(Source texts of formatted documents)
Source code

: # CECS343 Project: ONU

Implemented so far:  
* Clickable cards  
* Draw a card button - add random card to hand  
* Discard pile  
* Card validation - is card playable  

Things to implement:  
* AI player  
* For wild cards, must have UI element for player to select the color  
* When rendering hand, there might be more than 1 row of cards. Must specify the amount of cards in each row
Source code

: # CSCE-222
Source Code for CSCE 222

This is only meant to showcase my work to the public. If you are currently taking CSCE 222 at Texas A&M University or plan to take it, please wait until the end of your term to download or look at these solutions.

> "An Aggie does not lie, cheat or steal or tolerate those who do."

=== TASK GOAL ===
Using the records above, pull out each line where the word "CSCE" occurs.

=== EXERCISE SOLUTION ===
: # CSCE-222
Source Code for CSCE 222
This is only meant to showcase my work to the public. If you are currently taking CSCE 222 at Texas A&M University or plan to take it, please wait until the end of your term to download or look at these solutions.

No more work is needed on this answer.